BERLIN taz | Die Schnitte sind schnell und springen. Die Animationen sind
hyperaktiv. Die Kamera wackelt. Für klassische ZDF-Zuschauer schrappt der
"Elektrische Reporter" nah am epileptischen Schock vorbei - ist er doch
sonst eher ruhig gebaute Beiträge und langsame Kamerafahrten gewöhnt. Doch
mit dem neuaufgelegten Format hat sich die öffentlich-rechtliche
TV-Erbtante unter den deutschen Fernsehsendern mal was getraut.
Verantwortlich dafür ist Mario Sixtus, Deutschlands bekanntester
Videoblogger. Vor fünf Jahren erfand der 45-jährige Düsseldorfer den
"Elektrischen Reporter", ein Vodcast, in dem er in Anzug und mit
bierernstem Gesichtsausdruck internetkulturelle Phänomene erklärte, die
Protagonisten der Szene vor seine Kamera zerrte und optisch dröge Themen
mit altmodischen Archivbildern aus den fünfziger und sechziger Jahren
aufmotzte.
Ein Rezept, das dem ZDF so gut gefiel, dass es den "Elektrischen Reporter"
ab 2008 fast zwei Jahre lang in seinem Infokanal ausstrahlte - um dann noch
etwas Kühneres zu wagen: Vor neun Monaten erteilten sie Sixtus
Produktionsfirma "Blinkenlichten" einen Freifahrtschein. Sie sollte drei
Monate wild kreativ innovative Formate entwickeln, Netzthemen ohne öde
Bilder von Menschen vor Rechnern ins Fernsehen bringen.

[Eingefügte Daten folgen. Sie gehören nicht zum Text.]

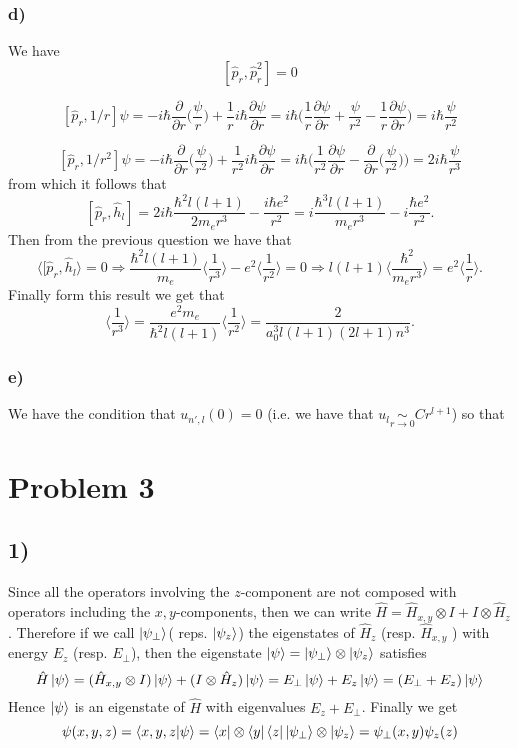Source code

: \documentclass[10pt,a4paper]{book}
\newcommand{\p}{\partial}
\begin{document}
\subsubsection*{d)}
We have
$$[\hat{p}_r,\hat{p}_r^2]=0
$$

$$[\hat{p}_r,1/r]\psi=-i\hbar \frac{\p}{\p r}\bigg(\frac{\psi}{r}\bigg)+\frac{1}{r}i\hbar\frac{\p \psi}{\p r}=i\hbar\bigg(\frac{1}{r}\frac{\p\psi}{\p r}+\frac{\psi}{r^2}-\frac{1}{r}\frac{\p\psi}{\p r}\bigg)=i\hbar\frac{\psi}{r^2}$$

$$[\hat{p}_r,1/r^2]\psi=-i\hbar \frac{\p}{\p r}\bigg(\frac{\psi}{r^2}\bigg)+\frac{1}{r^2}i\hbar\frac{\p \psi}{\p r}=i\hbar\bigg(\frac{1}{r^2}\frac{\p\psi}{\p r}-\frac{\p}{\p r}\bigg(\frac{\psi}{r^2}\bigg)\bigg)=2i\hbar\frac{\psi}{r^3}$$
from which it follows that 
$$[\hat{p}_r,\hat{h}_l]=2i\hbar\frac{\hbar^2l(l+1)}{2m_er^3}-\frac{i\hbar e^2}{r^2}=i\frac{\hbar^3l(l+1)}{m_er^3}-i\frac{\hbar e^2}{r^2}.$$
Then from the previous question we have that 
$$\langle [\hat{p}_r,\hat{h}_l\rangle=0\Rightarrow\frac{\hbar^2l(l+1)}{m_e}\bigg\langle\frac{1}{r^3}\bigg\rangle-e^2\bigg\langle\frac{1}{r^2}\bigg\rangle=0\Rightarrow l(l+1)\bigg\langle \frac{\hbar^2}{m_er^3}\bigg\rangle=e^2\bigg\langle\frac{1}{r}\bigg\rangle.$$
Finally form this result we get that 
$$\bigg\langle\frac{1}{r^3}\bigg\rangle =\frac{e^2m_e}{\hbar^2l(l+1)}\bigg\langle\frac{1}{r^2}\bigg\rangle=\frac{2}{a_0^3l(l+1)(2l+1)n^3}.$$

\subsubsection*{e)}
We have the condition that $u_{n',l}(0)=0$ (i.e. we have that $u_l\underset{r\to0}{\sim}Cr^{l+1}$) so that 


\section*{Problem 3}


\subsection*{1)}

Since all the operators involving the $z$-component are not composed with operators including the $x,y$-components, then we can write $\hat{H}=\hat{H}_{x,y}\otimes I+I\otimes\hat{H}_z$. Therefore if we call $\ket{\psi_{\perp}}$( reps. $\ket{\psi_z}$) the eigenstates of $\hat{H}_z$ (resp. $\hat{H}_{x,y}$ ) with energy $E_z$ (resp. $E_{\perp}$), then the eigenstate $\ket{\psi}=\ket{\psi_{\perp}}\otimes\ket{\psi_z}$ satisfies
$$\hat{H}\ket{\psi}=(\hat{H}_{x,y}\otimes I)\ket{\psi}+(I\otimes\hat{H}_z)\ket{\psi}=E_{\perp}\ket{\psi}+E_z\ket{\psi}=(E_{\perp}+E_{z})\ket{\psi}$$
Hence $\ket{\psi}$ is an eigenstate of $\hat{H}$ with eigenvalues $E_z+E_{\perp}$. 
Finally we get 
$$\psi(x,y,z)=\braket{x,y,z|\psi}=\bra{x}\otimes\bra{y}\bra{z}\ket{\psi_{\perp}}\otimes\ket{\psi_z}=\psi_{\perp}(x,y)\psi_z(z)$$
\end{document}
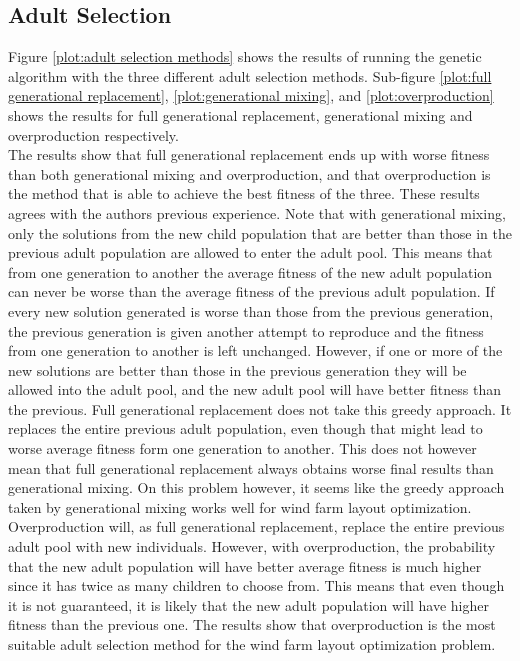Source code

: \subsection{Adult Selection}
Figure \ref{plot:adult selection methods} shows the results of running the genetic algorithm with the three different adult selection methods. Sub-figure \ref{plot:full generational replacement}, \ref{plot:generational mixing}, and \ref{plot:overproduction} shows the results for full generational replacement, generational mixing and overproduction respectively. \\

\noindent The results show that full generational replacement ends up with worse fitness than both generational mixing and overproduction, and that overproduction is the method that is able to achieve the best fitness of the three. These results agrees with the authors previous experience. Note that with generational mixing, only the solutions from the new child population that are better than those in the previous adult population are allowed to enter the adult pool. This means that from one generation to another the average fitness of the new adult population can never be worse than the average fitness of the previous adult population. If every new solution generated is worse than those from the previous generation, the previous generation is given another attempt to reproduce and the fitness from one generation to another is left unchanged. However, if one or more of the new solutions are better than those in the previous generation they will be allowed into the adult pool, and the new adult pool will have better fitness than the previous. Full generational replacement does not take this greedy approach. It replaces the entire previous adult population, even though that might lead to worse average fitness form one generation to another. This does not however mean that full generational replacement always obtains worse final results than generational mixing. On this problem however, it seems like the greedy approach taken by generational mixing works well for wind farm layout optimization. Overproduction will, as full generational replacement, replace the entire previous adult pool with new individuals. However, with overproduction, the probability that the new adult population will have better average fitness is much higher since it has twice as many children to choose from. This means that even though it is not guaranteed, it is likely that the new adult population will have higher fitness than the previous one. The results show that overproduction is the most suitable adult selection method for the wind farm layout optimization problem.\\

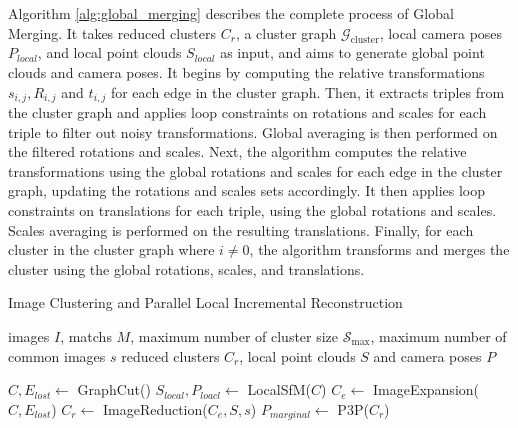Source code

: \documentclass[runningheads]{llncs}
\begin{document}
Algorithm \ref{alg:global_merging} describes the complete process of Global Merging. It takes reduced clusters $C_r$, a cluster graph $\mathcal{G}_{\text{cluster}}$, local camera poses $P_{local}$, and local point clouds  $S_{local}$ as input, and aims to generate global point clouds and camera poses. It begins by computing the relative transformations $s_{i,j},R_{i,j}$ and $t_{i,j}$ for each edge in the cluster graph. Then, it extracts triples from the cluster graph and applies loop constraints on rotations and scales for each triple to filter out noisy transformations. Global averaging is then performed on the filtered rotations and scales. Next, the algorithm computes the relative transformations using the global rotations and scales for each edge in the cluster graph, updating the rotations and scales sets accordingly. It then applies loop constraints on translations for each triple, using the global rotations and scales. Scales averaging is performed on the resulting translations. Finally, for each cluster in the cluster graph where  $i \neq 0$, the algorithm transforms and merges the cluster using the global rotations, scales, and translations.






\begin{algorithm}
\caption{Image Clustering and Parallel Local Incremental Reconstruction}
\label{alg:image_clustering_ISFM}
\begin{algorithmic}[1]
\Require images $I$, matchs $M$, maximum number of cluster size $\mathcal{S}_{\text{max}}$, maximum number of common images $s$
\Ensure reduced clusters $C_r$, local point clouds $S$ and camera poses $P$

\State $C,E_{lost} \gets$ GraphCut()  
\State $S_{local},P_{loacl} \gets$ LocalSfM($C$) 
\State $C_e \gets$ ImageExpansion($C, E_{lost}$)   
\State $C_r \gets$ ImageReduction($C_e, S, s$)     
\State $P_{ marginal} \gets$ P3P($C_r$) 

\end{algorithmic}
\end{algorithm}
\end{document}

Sechs verschiedene Dummys bliesen Sixtus und seine Mitstreiter ins
"Elektrische-Reporter-Labor" - Clips, in denen der Netzphilosoph Peter
Glaser drei Minuten lang über Google Street View sinnieren durfte, während
in einer zweiten Bildschirmhälfte ein Tischfeuerwerk von Bildmaterial
abgefeuert wurde, in denen Onlinespezialthemen wie Netzneutralität oder
Cloud Computing gut erklärt wurden - und dabei auch noch gut aussahen.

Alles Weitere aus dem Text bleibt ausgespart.